Things are okay. I had my Thanksgiving today during the game. And I like how we apparently have referee that is related to the Oklahoma-Oregon referees in this game. Pro call right there.


----------



## Dan (Dec 30, 2002)

The Sebastian Express said:


> Things are okay. I had my Thanksgiving today during the game. And I like how we apparently have referee that is related to the Oklahoma-Oregon referees in this game. Pro call right there.


I'm still stuffed from yesterday (well, having 3 lefse's didn't help)..but you're right. that was a blown call. But not the end of the world. Need to not let it get them down, and keep going strong.


----------



## The Sebastian Express (Mar 3, 2005)

What are lefses?


----------



## Dan (Dec 30, 2002)

The Sebastian Express said:


> What are lefses?


it's a norwegian (or swedish, if you're swedish) tortilla. It's potato based, and if you've ever had one (or are norwegian/swedish) you would run over your own grandmother to know someone who makes them (unless your grandmother is the one who makes them).

Lefse. It's popular with cin&sugar, peanut butter, diced onions, meats, sauces, etc. I've actually made it into a pizza before. It's nummy.


----------



## The Sebastian Express (Mar 3, 2005)

I'm mostly swedish. I will have to try it some time. Thank you.

Pro Bernard right there.


----------



## Dan (Dec 30, 2002)

The Sebastian Express said:


> I'm mostly swedish. I will have to try it some time. Thank you.
> 
> Pro Bernard right there.


of my norwegian relatives, I'm one of 2 I believe, of my generation that knows how to make it and makes it. Makes me incredibly popular with my grandmothers sisters.


----------



## mgb (Jun 26, 2004)

What channel is the game on?? Is it over?


----------



## Dan (Dec 30, 2002)

mgb said:


> What channel is the game on?? Is it over?


FSN (on dish, it's 426 and 446) and no it's not over.


----------



## mgb (Jun 26, 2004)

Found it.


----------



## mgb (Jun 26, 2004)

Hap said:


> FSN (on dish, it's 426 and 446) and no it's not over.


Thanks Hap!

650 for me.


----------



## mgb (Jun 26, 2004)

Sportsnut is at the game and I'm sure he's not to happy since he's a big Duck fan.


----------



## Dan (Dec 30, 2002)

mgb said:


> Sportsnut is at the game and I'm sure he's not to happy since he's a big Duck fan.


it's not over yet, it's only a 13 point lead and OSU isn't exactly stopping the Ducks with their defense.


----------



## mgb (Jun 26, 2004)

True, but you got to have the ball to score.


----------



## mgb (Jun 26, 2004)

The Beavers just take off and leave a live ball?? At least one guy stayed and downed it.


----------



## mgb (Jun 26, 2004)

That was a terrible spot. They spotted it after he rolled a yard.


----------



## Dan (Dec 30, 2002)

mgb said:


> That was a terrible spot. They spotted it after he rowed a yard.

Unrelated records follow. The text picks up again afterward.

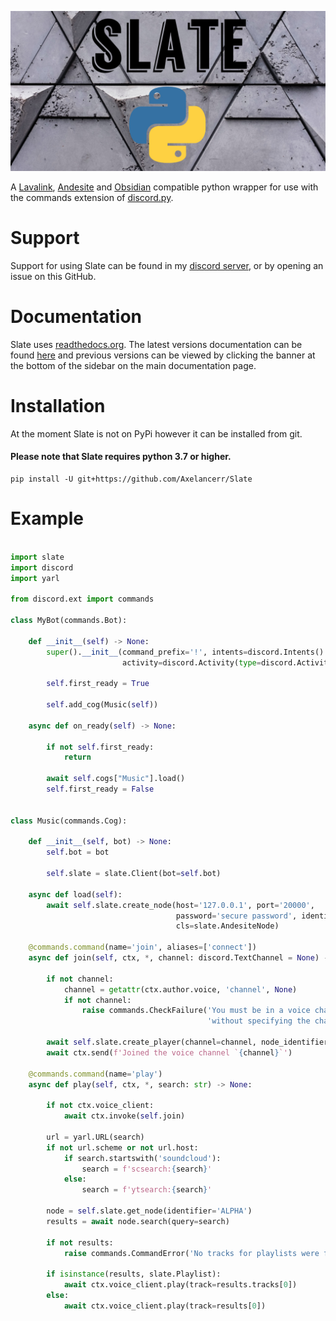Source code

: ![](slate.jpg)

A [Lavalink](https://github.com/Frederikam/Lavalink/), [Andesite](https://github.com/natanbc/andesite) and [Obsidian](https://github.com/mixtape-bot/obsidian) compatible python wrapper for use with the commands extension of [discord.py](https://github.com/Rapptz/discord.py).

# Support
Support for using Slate can be found in my [discord server](https://discord.com/invite/xP8xsHr), or by opening an issue on this GitHub.

# Documentation
Slate uses [readthedocs.org](https://readthedocs.org/). The latest versions documentation can be found [here](https://slate-py.readthedocs.io/en/latest/) and previous versions can be viewed by clicking the banner at the bottom of the sidebar on the main documentation page.

# Installation
At the moment Slate is not on PyPi however it can be installed from git.

#### Please note that Slate requires python 3.7 or higher.
```shell
pip install -U git+https://github.com/Axelancerr/Slate
```

# Example
```python

import slate
import discord
import yarl

from discord.ext import commands

class MyBot(commands.Bot):
    
    def __init__(self) -> None:
        super().__init__(command_prefix='!', intents=discord.Intents().all(), 
                         activity=discord.Activity(type=discord.ActivityType.listening, name='to music!'))
        
        self.first_ready = True
        
        self.add_cog(Music(self))
        
    async def on_ready(self) -> None:
        
        if not self.first_ready:
            return
        
        await self.cogs["Music"].load()
        self.first_ready = False
     
        
class Music(commands.Cog):
    
    def __init__(self, bot) -> None:
        self.bot = bot
        
        self.slate = slate.Client(bot=self.bot)
    
    async def load(self):
        await self.slate.create_node(host='127.0.0.1', port='20000', 
                                     password='secure password', identifier='ALPHA', 
                                     cls=slate.AndesiteNode)
        
    @commands.command(name='join', aliases=['connect'])
    async def join(self, ctx, *, channel: discord.TextChannel = None) -> None:
        
        if not channel:
            channel = getattr(ctx.author.voice, 'channel', None)
            if not channel:
                raise commands.CheckFailure('You must be in a voice channel to use this command'
                                            'without specifying the channel argument.')

        await self.slate.create_player(channel=channel, node_identifier='ALPHA')
        await ctx.send(f'Joined the voice channel `{channel}`')
        
    @commands.command(name='play')
    async def play(self, ctx, *, search: str) -> None:
        
        if not ctx.voice_client:
            await ctx.invoke(self.join)
        
        url = yarl.URL(search)
        if not url.scheme or not url.host:
            if search.startswith('soundcloud'):
                search = f'scsearch:{search}'
            else:
                search = f'ytsearch:{search}'
                
        node = self.slate.get_node(identifier='ALPHA')
        results = await node.search(query=search)
        
        if not results:
            raise commands.CommandError('No tracks for playlists were found for that search term.')
        
        if isinstance(results, slate.Playlist):
            await ctx.voice_client.play(track=results.tracks[0])
        else:
            await ctx.voice_client.play(track=results[0])

```
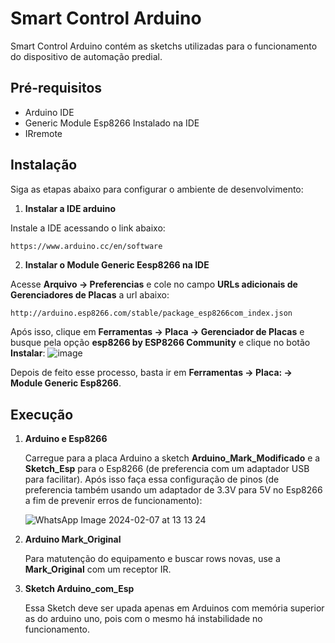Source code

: # Smart Control Arduino

Smart Control Arduino contém as sketchs utilizadas para o funcionamento do dispositivo de automação predial.

## Pré-requisitos

- Arduino IDE
- Generic Module Esp8266 Instalado na IDE 
- IRremote

## Instalação

Siga as etapas abaixo para configurar o ambiente de desenvolvimento:

1. **Instalar a IDE arduino**

  Instale a IDE acessando o link abaixo:
```env
https://www.arduino.cc/en/software
```

2. **Instalar o Module Generic Eesp8266 na IDE**

  Acesse **Arquivo -> Preferencias** e cole no campo **URLs adicionais de Gerenciadores de Placas** a url abaixo:
```bash
http://arduino.esp8266.com/stable/package_esp8266com_index.json
```
  Após isso, clique em **Ferramentas -> Placa -> Gerenciador de Placas** e busque pela opção **esp8266 by ESP8266 Community** e clique no botão **Instalar**:
  ![image](https://github.com/42enum/Smart_Control_Arduino/assets/116222412/4de604b0-0334-425e-a644-e5ff6c00e6d8)

  Depois de feito esse processo, basta ir em **Ferramentas -> Placa: -> Module Generic Esp8266**.
  
## Execução

1. **Arduino e Esp8266**

   Carregue para a placa Arduino a sketch **Arduino_Mark_Modificado** e a **Sketch_Esp** para o Esp8266 (de preferencia com um adaptador USB para facilitar).
   Após isso faça essa configuração de pinos (de preferencia também usando um adaptador de 3.3V para 5V no Esp8266 a fim de prevenir erros de funcionamento):


   ![WhatsApp Image 2024-02-07 at 13 13 24](https://github.com/42enum/Smart_Control_Arduino/assets/116222412/f1df90df-0c19-47d5-ad26-ca2fd12d7ec6)

3. **Arduino Mark_Original**

   Para matutenção do equipamento e buscar rows novas, use a **Mark_Original** com um receptor IR.

4. **Sketch Arduino_com_Esp**

   Essa Sketch deve ser upada apenas em Arduinos com memória superior as do arduino uno, pois com o mesmo há instabilidade no funcionamento.
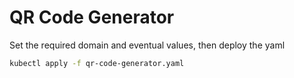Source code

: # QR Code Generator

Set the required domain and eventual values, then deploy the yaml

```bash
kubectl apply -f qr-code-generator.yaml
```
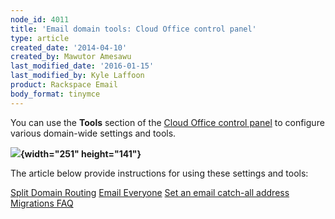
 ```yaml
---
node_id: 4011
title: 'Email domain tools: Cloud Office control panel'
type: article
created_date: '2014-04-10'
created_by: Mawutor Amesawu
last_modified_date: '2016-01-15'
last_modified_by: Kyle Laffoon
product: Rackspace Email
body_format: tinymce
---
```


You can use the **Tools** section of the [Cloud Office control
panel](https://cp.rackspace.com/) to configure various domain-wide
settings and tools.



**![](https://8026b2e3760e2433679c-fffceaebb8c6ee053c935e8915a3fbe7.ssl.cf2.rackcdn.com/field/image/SnapCrab_NoName_2014-4-10_16-23-32_No-00.png){width="251"
height="141"}**

The article below provide instructions for using these settings and
tools:

[Split Domain Routing](/howto/split-domain-routing)
[Email Everyone](/howto/email-everyone-cloud-office-control-panel)
[Set an email catch-all address](/howto/set-an-email-catch-all-address-in-the-cloud-office-control-panel)
[Migrations FAQ](/howto/cloud-office-migrations-faq)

it did seem generous, but the ducks have been on the bad end of some placements tonight, so it kind of evens out in the end. hopefully not at the cost of a loss for OSU.

OSU does not seem to be able to make stops on 3rd down tonight.

Man, OSU's defense is crap today. This game should be tied, as in all honesty, UO has out-played OSU.


----------



## Dan (Dec 30, 2002)

I think UO is going to score here, to tie the game. OSU is just playing like crap today, and UO has taken advantage of that. The only scoring difference is the INT's and the muffed fg's.


----------



## The Sebastian Express (Mar 3, 2005)

So.. I think Oklahoman and Oregon State fans can feel the same on some type of common ground now.


----------



## mgb (Jun 26, 2004)

Hap said:


> I think UO is going to score here, to tie the game. OSU is just playing like crap today, and UO has taken advantage of that. The only scoring difference is the INT's and the muffed fg's.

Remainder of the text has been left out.